This morning the 300 persons assembled at the funeral heard the reedy, tough-guy voice of the old Komer carry through the chapel as he stood over the coffin and praised Vann.

He spoke of “the courage, the spirit, the exuberant energy, the earthy vitality, the sheer gutsiness of the John Vann we knew.” He praised Vann in the same unstinting fashion in which the old Komer had given himself to the war.

“To us who worked with him, learned from him, and were inspired by him, he was that scrawny, cocky little red-necked guy with a rural Virginia twang—always on the run like a human dynamo, sleeping only four hours a night, almost blowing a fuse at least twice a day, knowing more than any of us about what was really going on, and always telling us so. And any of us with his head screwed on right invariably listened.

“That’s the John Vann we remember. He was proud to be a controversial character, a role he played to the hilt.

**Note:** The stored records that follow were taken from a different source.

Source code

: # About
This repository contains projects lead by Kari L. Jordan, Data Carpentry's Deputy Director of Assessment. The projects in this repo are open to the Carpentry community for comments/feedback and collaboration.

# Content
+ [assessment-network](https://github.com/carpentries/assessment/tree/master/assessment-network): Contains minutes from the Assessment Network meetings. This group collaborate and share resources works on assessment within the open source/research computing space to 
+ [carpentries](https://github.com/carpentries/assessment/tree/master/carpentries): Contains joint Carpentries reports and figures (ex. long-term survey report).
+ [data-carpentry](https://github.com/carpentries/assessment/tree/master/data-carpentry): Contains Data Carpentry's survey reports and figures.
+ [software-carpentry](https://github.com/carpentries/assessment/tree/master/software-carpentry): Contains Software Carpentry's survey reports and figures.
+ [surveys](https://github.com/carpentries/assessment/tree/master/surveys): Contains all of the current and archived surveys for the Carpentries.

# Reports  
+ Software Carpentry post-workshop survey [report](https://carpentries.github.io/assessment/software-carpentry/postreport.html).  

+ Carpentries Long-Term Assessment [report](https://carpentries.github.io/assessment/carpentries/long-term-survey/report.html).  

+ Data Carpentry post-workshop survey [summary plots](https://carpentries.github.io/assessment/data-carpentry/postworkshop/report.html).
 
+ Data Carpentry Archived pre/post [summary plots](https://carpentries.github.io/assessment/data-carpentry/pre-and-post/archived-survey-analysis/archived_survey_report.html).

“I’ve never known a more unsparingly critical and uncompromisingly honest man. He called them as he saw them—in defeat as well as victory. For this, and for his long experience, he was more respected by the press than any other official. And he told it straight to everyone—not just to them [the press] or his own people, but to presidents, cabinet officers, ambassadors and generals—letting the chips fall where they may. After one such episode I was told, and not in jest, to fire John Vann. I replied that I wouldn’t, and couldn’t; that in fact, if I could only find three more John Vanns we could shorten the war by half.”

Mary Jane, who had not heard anything the chaplain had said, found herself listening to Komer. His voice and words restored her composure. The meaning of what he said was less important to her than the pleasure of hearing John praised by a man who spoke in the same bold way he had.

“If John had few illusions,” Komer said, “he also had no torturing doubts about why he was in Vietnam—to help defend the right of the South Vietnamese people, whom he loved, to live in freedom. He probably knew more Vietnamese and worked more closely with them, sharing their trials as well as their joys, than any other American. He was more at home in the hamlets, where he so often spent the night, than in the offices of Saigon.

“In uniform or out, he was a born leader of men. Personally fearless, he never asked anyone to do what he wouldn’t do himself. To him the role of a leader was to lead, regardless of the risk. He was the epitome of the ‘can do’ guy. And I’ve never met one among the thousands of men who served with or under John who didn’t admire him. He educated
and inspired a whole wartime generation of Vietnamese and Americans—as our teacher, our colleague, our institutional memory, our hair-shirt, and our friend.”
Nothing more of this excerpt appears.